START RECORDS FOR PROCESSING
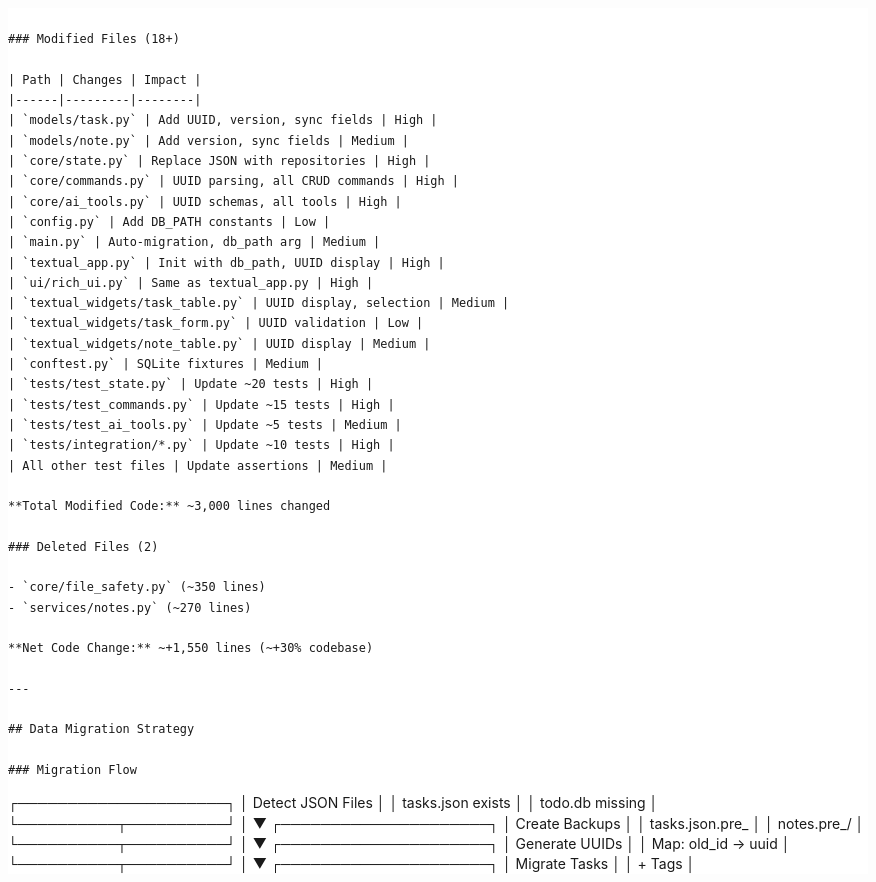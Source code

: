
 ```

### Modified Files (18+)

| Path | Changes | Impact |
|------|---------|--------|
| `models/task.py` | Add UUID, version, sync fields | High |
| `models/note.py` | Add version, sync fields | Medium |
| `core/state.py` | Replace JSON with repositories | High |
| `core/commands.py` | UUID parsing, all CRUD commands | High |
| `core/ai_tools.py` | UUID schemas, all tools | High |
| `config.py` | Add DB_PATH constants | Low |
| `main.py` | Auto-migration, db_path arg | Medium |
| `textual_app.py` | Init with db_path, UUID display | High |
| `ui/rich_ui.py` | Same as textual_app.py | High |
| `textual_widgets/task_table.py` | UUID display, selection | Medium |
| `textual_widgets/task_form.py` | UUID validation | Low |
| `textual_widgets/note_table.py` | UUID display | Medium |
| `conftest.py` | SQLite fixtures | Medium |
| `tests/test_state.py` | Update ~20 tests | High |
| `tests/test_commands.py` | Update ~15 tests | High |
| `tests/test_ai_tools.py` | Update ~5 tests | Medium |
| `tests/integration/*.py` | Update ~10 tests | High |
| All other test files | Update assertions | Medium |

**Total Modified Code:** ~3,000 lines changed

### Deleted Files (2)

- `core/file_safety.py` (~350 lines)
- `services/notes.py` (~270 lines)

**Net Code Change:** ~+1,550 lines (~+30% codebase)

---

## Data Migration Strategy

### Migration Flow

```
┌─────────────────────┐
│  Detect JSON Files  │
│  tasks.json exists  │
│  todo.db missing    │
└──────────┬──────────┘
           │
           ▼
┌─────────────────────┐
│  Create Backups     │
│  tasks.json.pre_    │
│  notes.pre_/        │
└──────────┬──────────┘
           │
           ▼
┌─────────────────────┐
│  Generate UUIDs     │
│  Map: old_id → uuid │
└──────────┬──────────┘
           │
           ▼
┌─────────────────────┐
│  Migrate Tasks      │
│  + Tags             │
END RECORDS FOR PROCESSING
WHAT THE TASK REQUIRES: A bare number is the whole answer: state how many lines in the data above contain "models".

WORKED SOLUTION: 2